All documentation files were explicitly excluded.
The following heuristics were used to determine which SPDX license
identifiers to apply.
- when both scanners couldn't find any license traces, file was
considered to have no license information in it, and the top level
COPYING file license applied.
For non */uapi/* files that summary was:
SPDX license identifier # files
---------------------------------------------------|-------
GPL-2.0 11139
and resulted in the first patch in this series.
If that file was a */uapi/* path one, it was "GPL-2.0 WITH
Linux-syscall-note" otherwise it was "GPL-2.0". Results of that was:
SPDX license identifier # files
---------------------------------------------------|-------
GPL-2.0 WITH Linux-syscall-note 930
and resulted in the second patch in this series.
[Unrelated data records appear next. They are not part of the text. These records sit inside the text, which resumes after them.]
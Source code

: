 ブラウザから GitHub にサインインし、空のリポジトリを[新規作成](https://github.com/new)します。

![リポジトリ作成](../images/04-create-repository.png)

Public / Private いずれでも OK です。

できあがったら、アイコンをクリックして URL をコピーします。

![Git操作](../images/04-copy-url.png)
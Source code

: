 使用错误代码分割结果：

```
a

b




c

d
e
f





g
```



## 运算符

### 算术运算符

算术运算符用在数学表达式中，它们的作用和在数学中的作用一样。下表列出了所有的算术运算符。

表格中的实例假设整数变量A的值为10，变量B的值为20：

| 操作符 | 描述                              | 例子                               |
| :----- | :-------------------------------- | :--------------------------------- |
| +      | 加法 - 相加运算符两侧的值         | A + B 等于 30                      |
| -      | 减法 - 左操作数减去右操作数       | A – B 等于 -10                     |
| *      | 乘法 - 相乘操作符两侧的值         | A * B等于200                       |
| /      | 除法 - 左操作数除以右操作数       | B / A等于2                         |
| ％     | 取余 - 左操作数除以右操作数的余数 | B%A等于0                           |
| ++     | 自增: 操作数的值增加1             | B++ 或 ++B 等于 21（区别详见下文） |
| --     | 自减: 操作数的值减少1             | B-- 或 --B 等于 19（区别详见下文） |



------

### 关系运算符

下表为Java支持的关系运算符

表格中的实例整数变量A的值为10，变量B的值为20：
- if a file had some form of licensing information in it, and was one
of the */uapi/* ones, it was denoted with the Linux-syscall-note if
any GPL family license was found in the file or had no licensing in
it (per prior point). Results summary:
SPDX license identifier # files
---------------------------------------------------|------
GPL-2.0 WITH Linux-syscall-note 270
GPL-2.0+ WITH Linux-syscall-note 169
((GPL-2.0 WITH Linux-syscall-note) OR BSD-2-Clause) 21
((GPL-2.0 WITH Linux-syscall-note) OR BSD-3-Clause) 17
LGPL-2.1+ WITH Linux-syscall-note 15
GPL-1.0+ WITH Linux-syscall-note 14
((GPL-2.0+ WITH Linux-syscall-note) OR BSD-3-Clause) 5
LGPL-2.0+ WITH Linux-syscall-note 4
LGPL-2.1 WITH Linux-syscall-note 3
((GPL-2.0 WITH Linux-syscall-note) OR MIT) 3
((GPL-2.0 WITH Linux-syscall-note) AND MIT) 1
and that resulted in the third patch in this series.
- when the two scanners agreed on the detected license(s), that became
the concluded license(s).
- when there was disagreement between the two scanners (one detected a
license but the other didn't, or they both detected different
licenses) a manual inspection of the file occurred.
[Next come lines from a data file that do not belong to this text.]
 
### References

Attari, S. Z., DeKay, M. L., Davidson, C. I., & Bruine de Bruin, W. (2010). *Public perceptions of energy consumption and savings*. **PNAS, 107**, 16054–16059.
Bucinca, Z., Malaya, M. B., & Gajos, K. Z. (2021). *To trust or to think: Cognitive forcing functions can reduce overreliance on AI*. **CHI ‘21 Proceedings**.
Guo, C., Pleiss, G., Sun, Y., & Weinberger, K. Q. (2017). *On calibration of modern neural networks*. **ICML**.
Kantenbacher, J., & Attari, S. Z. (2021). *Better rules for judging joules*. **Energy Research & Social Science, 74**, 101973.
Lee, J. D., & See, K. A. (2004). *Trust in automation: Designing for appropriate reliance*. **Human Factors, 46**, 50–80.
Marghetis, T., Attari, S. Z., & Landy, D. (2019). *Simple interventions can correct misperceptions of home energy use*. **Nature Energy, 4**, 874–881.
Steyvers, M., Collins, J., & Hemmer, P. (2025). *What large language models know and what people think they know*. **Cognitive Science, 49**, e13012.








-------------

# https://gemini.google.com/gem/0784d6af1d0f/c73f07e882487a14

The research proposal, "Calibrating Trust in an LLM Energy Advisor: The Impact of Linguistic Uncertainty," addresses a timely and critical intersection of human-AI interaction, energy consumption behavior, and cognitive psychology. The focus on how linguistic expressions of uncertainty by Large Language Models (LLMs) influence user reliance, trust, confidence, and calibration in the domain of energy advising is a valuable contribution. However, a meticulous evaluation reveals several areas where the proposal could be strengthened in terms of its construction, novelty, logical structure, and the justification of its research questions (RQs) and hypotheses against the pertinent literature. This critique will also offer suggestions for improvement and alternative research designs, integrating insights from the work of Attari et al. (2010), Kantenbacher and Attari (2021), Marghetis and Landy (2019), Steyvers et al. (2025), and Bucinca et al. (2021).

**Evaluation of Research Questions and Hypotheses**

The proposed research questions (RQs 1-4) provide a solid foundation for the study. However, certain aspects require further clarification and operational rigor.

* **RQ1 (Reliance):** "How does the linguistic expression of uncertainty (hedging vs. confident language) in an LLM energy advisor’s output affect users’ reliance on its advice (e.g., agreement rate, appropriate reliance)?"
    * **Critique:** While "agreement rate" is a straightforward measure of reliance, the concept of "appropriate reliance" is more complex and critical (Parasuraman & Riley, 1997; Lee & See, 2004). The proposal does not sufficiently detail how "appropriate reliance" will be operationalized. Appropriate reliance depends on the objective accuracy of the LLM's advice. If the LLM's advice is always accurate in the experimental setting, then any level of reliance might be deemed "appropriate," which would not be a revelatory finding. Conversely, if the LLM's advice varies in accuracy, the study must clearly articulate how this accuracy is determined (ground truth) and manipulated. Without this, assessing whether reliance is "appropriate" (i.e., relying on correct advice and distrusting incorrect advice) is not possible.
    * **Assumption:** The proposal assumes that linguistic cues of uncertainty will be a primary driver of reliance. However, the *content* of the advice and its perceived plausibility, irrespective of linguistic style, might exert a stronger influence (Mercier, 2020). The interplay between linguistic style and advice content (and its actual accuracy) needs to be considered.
- In most cases a manual inspection of the information in the file
resulted in a clear resolution of the license that should apply (and
which scanner probably needed to revisit its heuristics).
- When it was not immediately clear, the license identifier was
confirmed with lawyers working with the Linux Foundation.
- If there was any question as to the appropriate license identifier,
the file was flagged for further research and to be revisited later
in time.
In total, over 70 hours of logged manual review was done on the
spreadsheet to determine the SPDX license identifiers to apply to the
source files by Kate, Philippe, Thomas and, in some cases, confirmation
by lawyers working with the Linux Foundation.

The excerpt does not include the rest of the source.